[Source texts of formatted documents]
————————
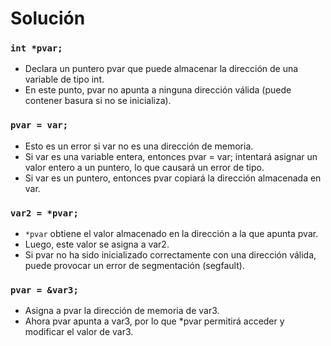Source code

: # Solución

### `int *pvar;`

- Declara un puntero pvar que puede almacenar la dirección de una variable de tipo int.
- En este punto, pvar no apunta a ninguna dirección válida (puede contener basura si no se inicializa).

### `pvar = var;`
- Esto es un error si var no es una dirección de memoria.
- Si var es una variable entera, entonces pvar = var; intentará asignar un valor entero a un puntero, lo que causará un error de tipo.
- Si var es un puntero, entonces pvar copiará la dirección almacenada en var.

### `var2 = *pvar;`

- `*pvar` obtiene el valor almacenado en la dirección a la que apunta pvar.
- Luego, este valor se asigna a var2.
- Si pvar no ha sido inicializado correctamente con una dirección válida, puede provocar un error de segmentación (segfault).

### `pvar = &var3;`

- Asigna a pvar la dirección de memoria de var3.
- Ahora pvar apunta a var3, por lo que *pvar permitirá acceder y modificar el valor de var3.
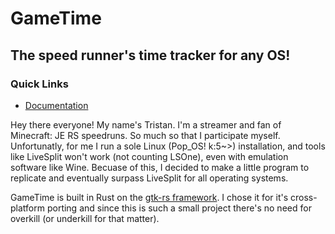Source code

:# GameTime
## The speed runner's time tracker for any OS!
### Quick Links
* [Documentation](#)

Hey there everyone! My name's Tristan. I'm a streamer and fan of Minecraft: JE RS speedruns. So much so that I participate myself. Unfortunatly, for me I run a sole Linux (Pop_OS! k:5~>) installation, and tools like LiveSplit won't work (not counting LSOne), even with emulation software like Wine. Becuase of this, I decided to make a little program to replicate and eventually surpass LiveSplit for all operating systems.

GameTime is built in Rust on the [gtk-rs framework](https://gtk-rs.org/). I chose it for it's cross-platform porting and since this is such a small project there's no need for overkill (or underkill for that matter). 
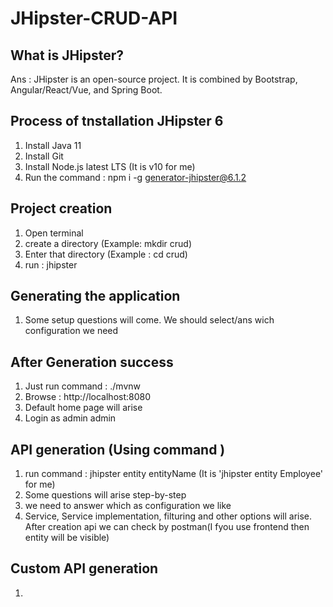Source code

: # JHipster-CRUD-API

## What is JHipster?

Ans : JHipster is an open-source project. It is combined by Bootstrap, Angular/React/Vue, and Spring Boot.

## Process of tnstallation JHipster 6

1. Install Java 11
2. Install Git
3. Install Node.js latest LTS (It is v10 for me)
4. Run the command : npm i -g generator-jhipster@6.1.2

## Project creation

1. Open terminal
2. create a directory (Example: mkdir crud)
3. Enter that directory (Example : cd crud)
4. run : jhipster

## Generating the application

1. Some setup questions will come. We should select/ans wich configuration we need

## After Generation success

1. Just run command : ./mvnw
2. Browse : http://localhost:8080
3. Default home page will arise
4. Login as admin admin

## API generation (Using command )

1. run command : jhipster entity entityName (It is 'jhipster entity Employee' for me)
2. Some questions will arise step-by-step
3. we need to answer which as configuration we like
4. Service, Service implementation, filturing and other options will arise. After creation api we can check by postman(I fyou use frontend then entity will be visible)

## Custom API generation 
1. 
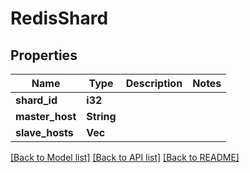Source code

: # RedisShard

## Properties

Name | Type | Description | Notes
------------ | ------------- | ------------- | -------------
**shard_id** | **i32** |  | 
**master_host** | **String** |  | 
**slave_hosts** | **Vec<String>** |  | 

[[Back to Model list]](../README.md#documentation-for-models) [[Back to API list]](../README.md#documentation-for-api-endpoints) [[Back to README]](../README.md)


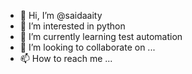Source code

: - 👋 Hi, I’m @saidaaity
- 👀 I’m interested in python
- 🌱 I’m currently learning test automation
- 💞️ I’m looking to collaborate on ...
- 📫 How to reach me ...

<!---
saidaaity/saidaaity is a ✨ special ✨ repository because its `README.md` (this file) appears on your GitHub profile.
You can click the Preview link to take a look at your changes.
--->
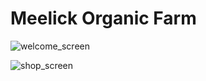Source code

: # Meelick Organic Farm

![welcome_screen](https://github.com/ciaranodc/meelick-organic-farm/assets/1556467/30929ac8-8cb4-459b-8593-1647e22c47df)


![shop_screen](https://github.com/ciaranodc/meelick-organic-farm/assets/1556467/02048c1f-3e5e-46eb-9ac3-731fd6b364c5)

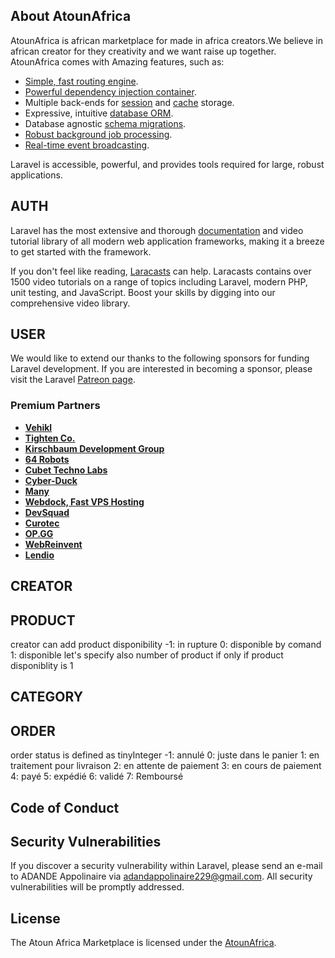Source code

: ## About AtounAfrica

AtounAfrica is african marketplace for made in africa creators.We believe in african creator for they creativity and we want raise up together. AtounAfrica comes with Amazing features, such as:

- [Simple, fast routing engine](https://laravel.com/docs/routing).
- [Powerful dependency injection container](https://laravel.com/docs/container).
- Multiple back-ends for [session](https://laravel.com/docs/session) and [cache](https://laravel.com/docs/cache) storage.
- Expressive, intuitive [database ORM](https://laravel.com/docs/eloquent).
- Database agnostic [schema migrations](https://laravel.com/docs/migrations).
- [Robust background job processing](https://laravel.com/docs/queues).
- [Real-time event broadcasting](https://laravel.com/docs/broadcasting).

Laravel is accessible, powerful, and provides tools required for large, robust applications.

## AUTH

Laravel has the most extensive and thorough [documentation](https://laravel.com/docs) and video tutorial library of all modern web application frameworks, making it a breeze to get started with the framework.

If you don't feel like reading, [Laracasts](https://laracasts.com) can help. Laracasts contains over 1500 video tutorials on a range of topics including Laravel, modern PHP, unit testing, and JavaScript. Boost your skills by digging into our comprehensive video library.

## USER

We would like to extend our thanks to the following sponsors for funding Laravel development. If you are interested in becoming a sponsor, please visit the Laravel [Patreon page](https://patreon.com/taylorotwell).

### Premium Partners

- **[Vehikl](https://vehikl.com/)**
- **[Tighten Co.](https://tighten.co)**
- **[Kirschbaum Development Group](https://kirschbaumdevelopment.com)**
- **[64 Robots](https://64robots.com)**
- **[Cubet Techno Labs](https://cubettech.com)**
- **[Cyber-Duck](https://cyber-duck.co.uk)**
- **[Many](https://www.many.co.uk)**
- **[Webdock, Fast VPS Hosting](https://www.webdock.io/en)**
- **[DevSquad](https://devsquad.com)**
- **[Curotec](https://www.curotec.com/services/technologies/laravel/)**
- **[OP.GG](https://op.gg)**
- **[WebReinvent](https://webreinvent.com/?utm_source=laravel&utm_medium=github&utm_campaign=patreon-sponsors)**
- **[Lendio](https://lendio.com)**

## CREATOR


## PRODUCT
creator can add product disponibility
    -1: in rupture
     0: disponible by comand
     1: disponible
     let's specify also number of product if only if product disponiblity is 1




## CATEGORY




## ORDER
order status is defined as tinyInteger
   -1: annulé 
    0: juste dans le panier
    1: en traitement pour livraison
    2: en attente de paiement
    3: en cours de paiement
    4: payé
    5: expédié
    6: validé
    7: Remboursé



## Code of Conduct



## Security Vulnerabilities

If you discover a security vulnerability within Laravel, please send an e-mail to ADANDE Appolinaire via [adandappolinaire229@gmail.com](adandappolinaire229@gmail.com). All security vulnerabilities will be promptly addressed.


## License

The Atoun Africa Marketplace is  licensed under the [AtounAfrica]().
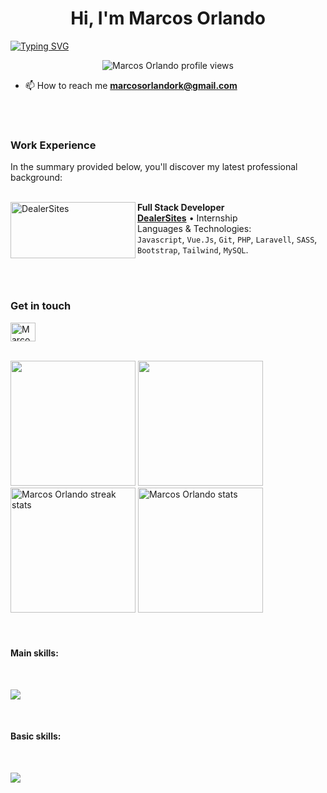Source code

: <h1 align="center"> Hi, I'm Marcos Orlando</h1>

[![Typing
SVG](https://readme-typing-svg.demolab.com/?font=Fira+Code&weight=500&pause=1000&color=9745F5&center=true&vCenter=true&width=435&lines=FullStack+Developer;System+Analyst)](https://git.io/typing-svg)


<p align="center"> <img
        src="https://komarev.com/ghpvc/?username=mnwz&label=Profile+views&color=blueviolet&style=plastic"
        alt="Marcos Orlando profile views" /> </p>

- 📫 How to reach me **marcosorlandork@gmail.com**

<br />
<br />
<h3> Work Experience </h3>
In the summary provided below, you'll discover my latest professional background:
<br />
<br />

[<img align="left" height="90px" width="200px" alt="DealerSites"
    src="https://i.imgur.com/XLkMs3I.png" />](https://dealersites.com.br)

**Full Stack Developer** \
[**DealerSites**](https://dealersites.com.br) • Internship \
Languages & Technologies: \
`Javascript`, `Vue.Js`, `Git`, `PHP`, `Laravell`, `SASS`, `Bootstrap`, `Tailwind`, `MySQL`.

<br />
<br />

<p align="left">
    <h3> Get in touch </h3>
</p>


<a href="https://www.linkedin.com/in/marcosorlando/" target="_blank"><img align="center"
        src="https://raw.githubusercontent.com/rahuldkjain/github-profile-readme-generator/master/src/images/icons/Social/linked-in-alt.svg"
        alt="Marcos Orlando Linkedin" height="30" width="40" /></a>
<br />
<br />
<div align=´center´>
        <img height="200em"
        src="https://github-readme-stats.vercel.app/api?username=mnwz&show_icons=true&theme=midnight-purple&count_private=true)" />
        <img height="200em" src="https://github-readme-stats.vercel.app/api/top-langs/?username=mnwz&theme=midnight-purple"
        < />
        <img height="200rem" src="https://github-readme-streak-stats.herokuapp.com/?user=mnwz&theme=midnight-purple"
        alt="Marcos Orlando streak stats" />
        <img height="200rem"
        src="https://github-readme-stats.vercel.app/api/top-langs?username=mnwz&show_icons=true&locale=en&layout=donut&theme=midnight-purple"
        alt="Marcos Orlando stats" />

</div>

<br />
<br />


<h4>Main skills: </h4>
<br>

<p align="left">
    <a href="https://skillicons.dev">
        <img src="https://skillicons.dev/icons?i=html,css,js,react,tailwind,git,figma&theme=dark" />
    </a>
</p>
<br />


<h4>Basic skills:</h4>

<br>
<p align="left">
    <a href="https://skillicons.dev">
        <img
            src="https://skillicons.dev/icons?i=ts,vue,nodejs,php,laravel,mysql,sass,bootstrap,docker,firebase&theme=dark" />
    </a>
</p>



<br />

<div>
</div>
————————
» **AIM OF THE TASK**: All that is wanted is the lines above between the one containing "3. Default home page will arise" and the one containing "AtounAfrica is african", inclusive, restated word for word, with pictures omitted.

» **SOLUTION FOR THIS PROBLEM**:
3. Default home page will arise
4. Login as admin admin

## API generation (Using command )

1. run command : jhipster entity entityName (It is 'jhipster entity Employee' for me)
2. Some questions will arise step-by-step
3. we need to answer which as configuration we like
4. Service, Service implementation, filturing and other options will arise. After creation api we can check by postman(I fyou use frontend then entity will be visible)

## Custom API generation 
1. 
Source code

: # RedisShard

## Properties

Name | Type | Description | Notes
------------ | ------------- | ------------- | -------------
**shard_id** | **i32** |  | 
**master_host** | **String** |  | 
**slave_hosts** | **Vec<String>** |  | 

[[Back to Model list]](../README.md#documentation-for-models) [[Back to API list]](../README.md#documentation-for-api-endpoints) [[Back to README]](../README.md)


Source code

: - 👋 Hi, I’m @saidaaity
- 👀 I’m interested in python
- 🌱 I’m currently learning test automation
- 💞️ I’m looking to collaborate on ...
- 📫 How to reach me ...

<!---
saidaaity/saidaaity is a ✨ special ✨ repository because its `README.md` (this file) appears on your GitHub profile.
You can click the Preview link to take a look at your changes.
--->
Source code

: # Meelick Organic Farm

![welcome_screen](https://github.com/ciaranodc/meelick-organic-farm/assets/1556467/30929ac8-8cb4-459b-8593-1647e22c47df)


![shop_screen](https://github.com/ciaranodc/meelick-organic-farm/assets/1556467/02048c1f-3e5e-46eb-9ac3-731fd6b364c5)

Source code

: ## About AtounAfrica

AtounAfrica is african marketplace for made in africa creators.We believe in african creator for they creativity and we want raise up together. AtounAfrica comes with Amazing features, such as:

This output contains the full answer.